Denham, Amanda Joyce
The primary objective of this thesis is to illustrate the complex socioeconomic networks of Maya women through the historical and material analysis of typical garments worn today in the South Highlands of Guatemala. Maya textiles and garments have a long history and decades of shifting political economies have produced material and symbolic changes in the dress of Maya people.

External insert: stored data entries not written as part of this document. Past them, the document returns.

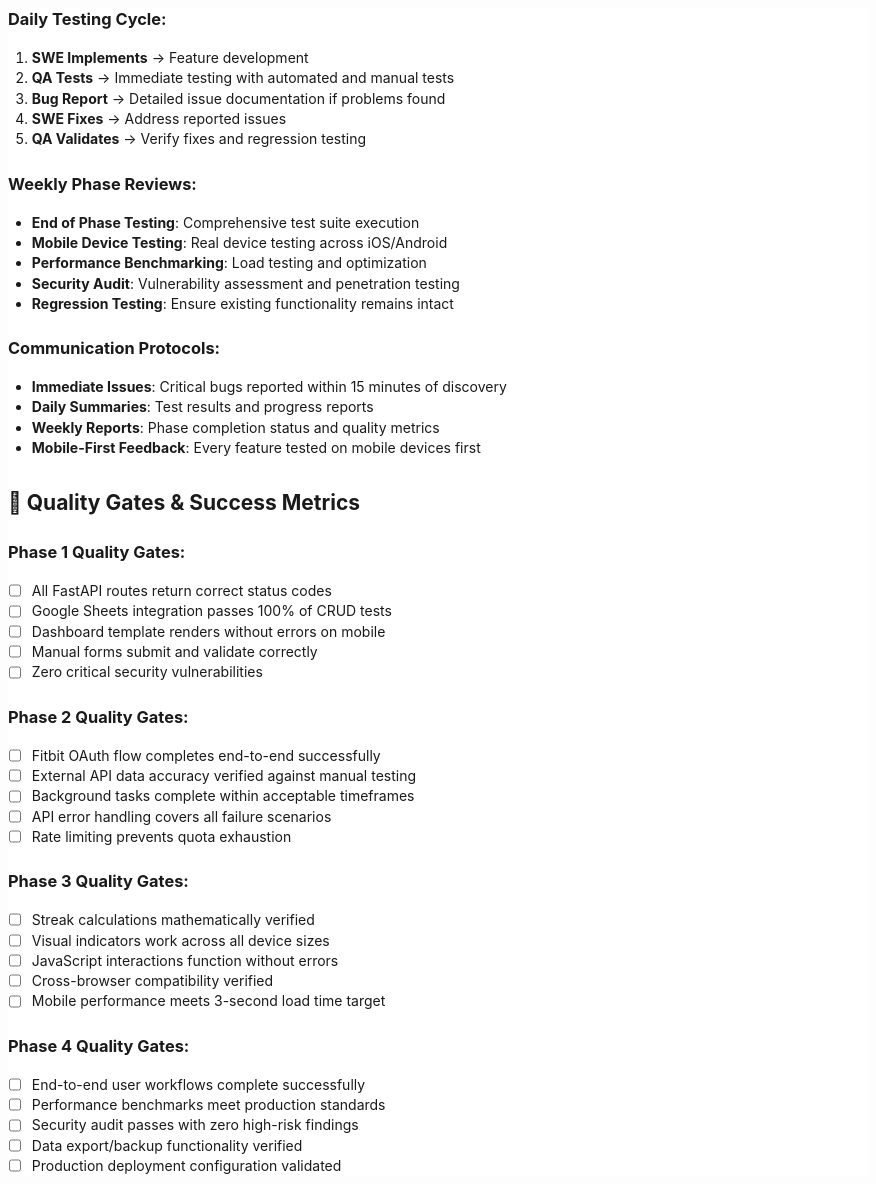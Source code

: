 ### Daily Testing Cycle:
1. **SWE Implements** → Feature development
2. **QA Tests** → Immediate testing with automated and manual tests
3. **Bug Report** → Detailed issue documentation if problems found
4. **SWE Fixes** → Address reported issues
5. **QA Validates** → Verify fixes and regression testing

### Weekly Phase Reviews:
- **End of Phase Testing**: Comprehensive test suite execution
- **Mobile Device Testing**: Real device testing across iOS/Android
- **Performance Benchmarking**: Load testing and optimization
- **Security Audit**: Vulnerability assessment and penetration testing
- **Regression Testing**: Ensure existing functionality remains intact

### Communication Protocols:
- **Immediate Issues**: Critical bugs reported within 15 minutes of discovery
- **Daily Summaries**: Test results and progress reports
- **Weekly Reports**: Phase completion status and quality metrics
- **Mobile-First Feedback**: Every feature tested on mobile devices first

## 🎯 Quality Gates & Success Metrics

### Phase 1 Quality Gates:
- [ ] All FastAPI routes return correct status codes
- [ ] Google Sheets integration passes 100% of CRUD tests
- [ ] Dashboard template renders without errors on mobile
- [ ] Manual forms submit and validate correctly
- [ ] Zero critical security vulnerabilities

### Phase 2 Quality Gates:
- [ ] Fitbit OAuth flow completes end-to-end successfully
- [ ] External API data accuracy verified against manual testing
- [ ] Background tasks complete within acceptable timeframes
- [ ] API error handling covers all failure scenarios
- [ ] Rate limiting prevents quota exhaustion

### Phase 3 Quality Gates:
- [ ] Streak calculations mathematically verified
- [ ] Visual indicators work across all device sizes
- [ ] JavaScript interactions function without errors
- [ ] Cross-browser compatibility verified
- [ ] Mobile performance meets 3-second load time target

### Phase 4 Quality Gates:
- [ ] End-to-end user workflows complete successfully
- [ ] Performance benchmarks meet production standards
- [ ] Security audit passes with zero high-risk findings
- [ ] Data export/backup functionality verified
- [ ] Production deployment configuration validated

Through the lens of fashion theory, this thesis discusses the pre-colonial and colonized Maya, Maya mythology, textile production histories, weaving on the back strap loom, economic change, and state violence. As the tourist economy grew during the twentieth century, the value of Maya huipiles (blouses) increased. Today, handwoven huipiles are a signifier of wealth. Much of the Maya population in Guatemala lives in poverty and are unable to afford such garments. Mass-produced, machine-made huipil replicas are emerging in marketplaces throughout the region. Is there a huipil that is more Maya?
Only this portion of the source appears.